The Evolution, Misconceptions, and Reality of AutoML


AutoML makes AI more accessible by automating complex manual data science processes. But there are caveats to its use. Here are the top 5 myths and realities about AutoML.

As businesses around the world expand AI and machine learning (ML) efforts, one key challenge has been finding AI talent. A majority of medium and large businesses are discovering that data science teams are expensive to hire, especially during challenging economic times.

Data scientists typically work for a handful of Fortune 500 companies, and hiring these data scientists is beyond the reach of most businesses. Data science projects require an interdisciplinary team of data scientists, ML engineers, software architects, BI analysts, and subject matter experts. Given the variety of data science projects, and the substantial amount of data manipulation required, building and retaining this type of team is an arduous task. How can modern enterprises overcome these challenges and scale their data science operation? How can businesses with strong BI practice leverage recent advances in technology to expand predictive analytics?

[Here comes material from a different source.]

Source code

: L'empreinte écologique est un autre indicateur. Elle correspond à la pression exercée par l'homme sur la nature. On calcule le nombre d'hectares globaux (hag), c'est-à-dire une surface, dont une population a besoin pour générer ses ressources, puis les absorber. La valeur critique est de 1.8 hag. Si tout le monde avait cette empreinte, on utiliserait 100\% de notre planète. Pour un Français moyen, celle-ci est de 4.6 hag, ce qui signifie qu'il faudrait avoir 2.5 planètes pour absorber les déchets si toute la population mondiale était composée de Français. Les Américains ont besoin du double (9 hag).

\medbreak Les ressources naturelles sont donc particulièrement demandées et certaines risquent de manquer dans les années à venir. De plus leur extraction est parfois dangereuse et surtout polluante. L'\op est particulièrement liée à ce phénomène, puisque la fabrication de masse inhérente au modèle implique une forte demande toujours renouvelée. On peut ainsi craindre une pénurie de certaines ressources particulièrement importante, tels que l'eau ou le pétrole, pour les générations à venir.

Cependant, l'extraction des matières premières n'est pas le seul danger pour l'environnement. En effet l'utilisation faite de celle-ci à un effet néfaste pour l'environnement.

See also: 3 Inconvenient Truths about AI and ML

That’s where automated machine learning (AutoML) comes into play. AutoML solutions make AI more accessible to everyone by automating complex manual data science processes. By empowering citizen data scientists with advanced analytical tools, companies can reap the benefits of emerging technology. These citizen data scientists can bridge the skill gap, address the labor shortage, and enable companies to leverage the existing resources they already have. Business analytics and BI professionals can leverage AutoML platforms to inject predictive and prescriptive analytics to uncover deep insights, enable business leaders to make decisions with real-time analytics, and optimize business performance driven by data.

The focus of first-generation AutoML platforms, aka AutoML 1.0, has been on building and validating models automatically. These traditional platforms automate only the machine learning component of the process. While useful, AutoML 1.0 platforms have zero impact on the most labor-intensive and challenging part of the data science process – data preparation and feature engineering. The next-generation platforms aka AutoML 2.0 include end-to-end automation. They can do much more – from data preparation, feature engineering to building and deploying models in production. These new platforms are helping development teams reduce the time required to build and deploy ML models from months to days. AutoML 2.0 platforms address hundreds of use cases and dramatically accelerate enterprise AI initiatives by making AI/ML development accessible to BI developers and data engineers, while also accelerating the work of data scientists.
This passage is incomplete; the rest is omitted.